Haukeland University Hospital, Bergen, NorwayDepartment of Clinical Medicine, University of Bergen, Bergen, Norway.
While urolithiasis in children is rare, the global incidence is rising, and the volume of minimally invasive surgeries being performed reflects this. There have been many developments in the technology, which have supported the advancement of these interventions. However, innovation of this kind has also resulted in wide-ranging practice patterns and debate regarding how they should be best implemented. This is in addition to the extra challenges faced when treating stone disease in children where the patient population often has a higher number of comorbidities and for example, the need to avoid risk such as ionising exposure is higher. The overall result is a number of challenges and controversies surrounding many facets of paediatric stone surgery such as imaging choice, follow-up and different treatment options, for example, medical expulsive therapy, shockwave lithotripsy, ureteroscopy, and percutaneous nephrolithotomy. This article provides an overview of the current status of paediatric stone surgery and discussion on the key topics of debate.

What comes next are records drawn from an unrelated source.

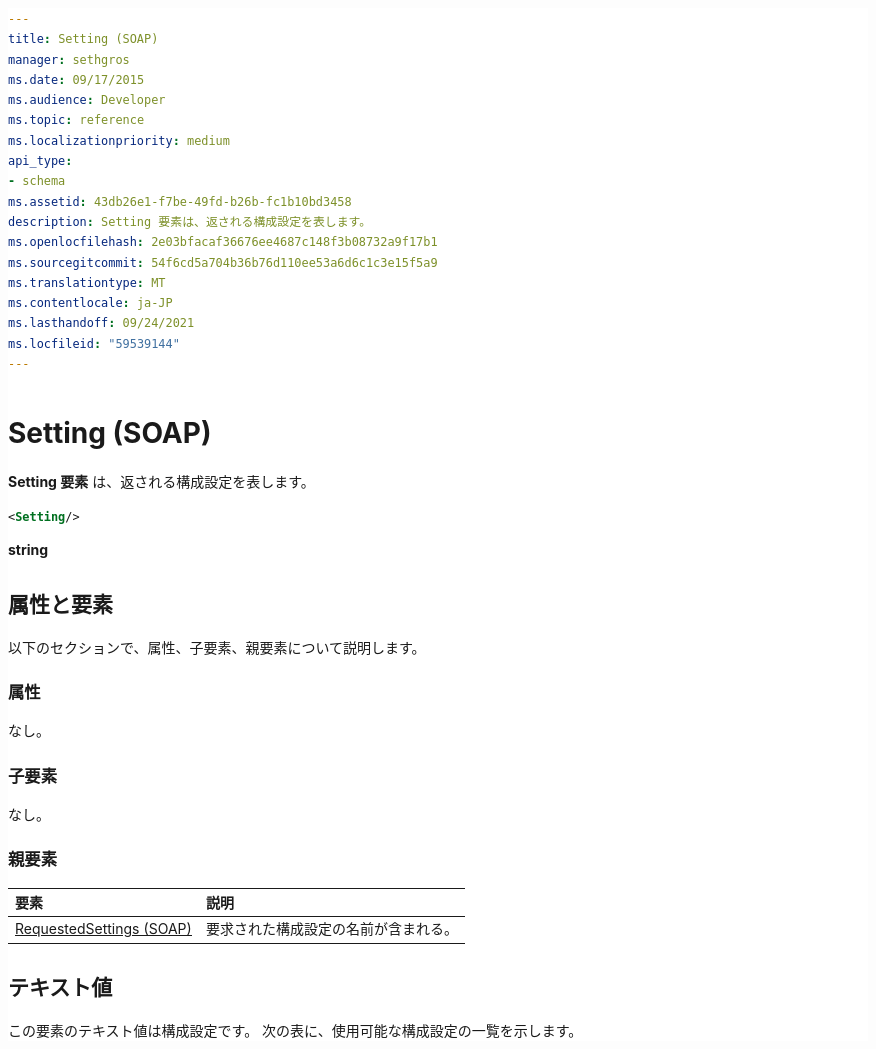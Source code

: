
 ```yaml
---
title: Setting (SOAP)
manager: sethgros
ms.date: 09/17/2015
ms.audience: Developer
ms.topic: reference
ms.localizationpriority: medium
api_type:
- schema
ms.assetid: 43db26e1-f7be-49fd-b26b-fc1b10bd3458
description: Setting 要素は、返される構成設定を表します。
ms.openlocfilehash: 2e03bfacaf36676ee4687c148f3b08732a9f17b1
ms.sourcegitcommit: 54f6cd5a704b36b76d110ee53a6d6c1c3e15f5a9
ms.translationtype: MT
ms.contentlocale: ja-JP
ms.lasthandoff: 09/24/2021
ms.locfileid: "59539144"
---
```

# <a name="setting-soap"></a>Setting (SOAP)

**Setting 要素** は、返される構成設定を表します。 
  
```XML
<Setting/>
```

 **string**
## <a name="attributes-and-elements"></a>属性と要素

以下のセクションで、属性、子要素、親要素について説明します。
  
### <a name="attributes"></a>属性

なし。
  
### <a name="child-elements"></a>子要素

なし。
  
### <a name="parent-elements"></a>親要素

|**要素**|**説明**|
|:-----|:-----|
|[RequestedSettings (SOAP)](requestedsettings-soap.md) <br/> |要求された構成設定の名前が含まれる。  <br/> |
   
## <a name="text-value"></a>テキスト値

この要素のテキスト値は構成設定です。 次の表に、使用可能な構成設定の一覧を示します。
  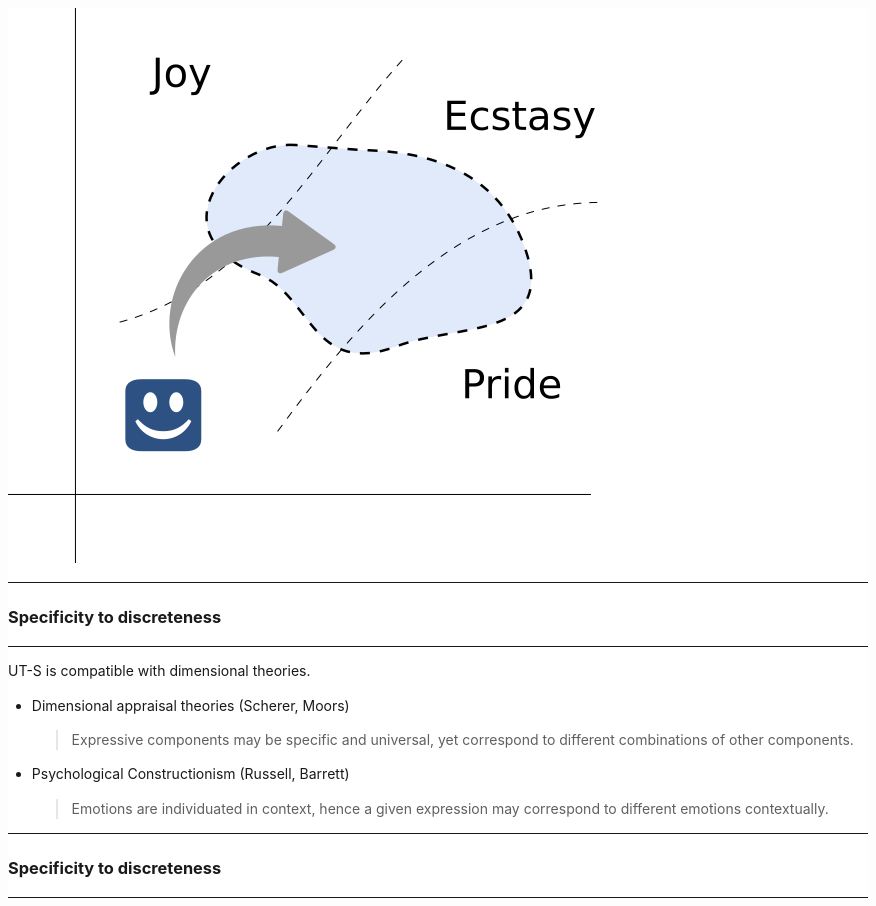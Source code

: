   ![](fig3.png)

  </div>
</div>

---
### Specificity to discreteness
---
UT-S is compatible with dimensional theories.

* Dimensional appraisal theories (Scherer, Moors)
  > Expressive components may be specific and universal, yet correspond to different combinations of other components.



* Psychological Constructionism (Russell, Barrett)
  > Emotions are individuated in context, hence a given expression may correspond to different emotions contextually.



---
### Specificity to discreteness
---
<div class="twocolumns">
<div class="col-left">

Ther Adv Urol. 2023 Mar 18;15:17562872231159541. doi: 10.1177/17562872231159541. eCollection 2023 Jan-Dec. PMID: 36950219
Review. FREE ARTICLE
A refreshing read!
The 88 references are collected not only to show what is known, but assessed in a way that highlights gaps and future work. The last reference (1) quotes an interesting study protocol, the Paediatric Kidney Stone Surgery trial (PKIDS trial) that “will compare stone clearance and patient-selected experiences after ureteroscopy, shockwave lithotripsy and percutaneous nephrolithotomy. Embedded in clinical care across 24 sites, the PKIDS trial harnesses natural variations in surgical management and will generate real-world evidence to guide shared decision making”.
1 Ellison JS, et al; Pediatric KIDney Stone Care Improvement Network. Comparative effectiveness of paediatric kidney stone surgery (the PKIDS trial): study protocol for a patient-centred pragmatic clinical trial. BMJ Open. 2022 Apr 5;12(4):e056789. doi: 10.1136/bmjopen-2021-056789. PMID: 35383073; PMCID: PMC8983998.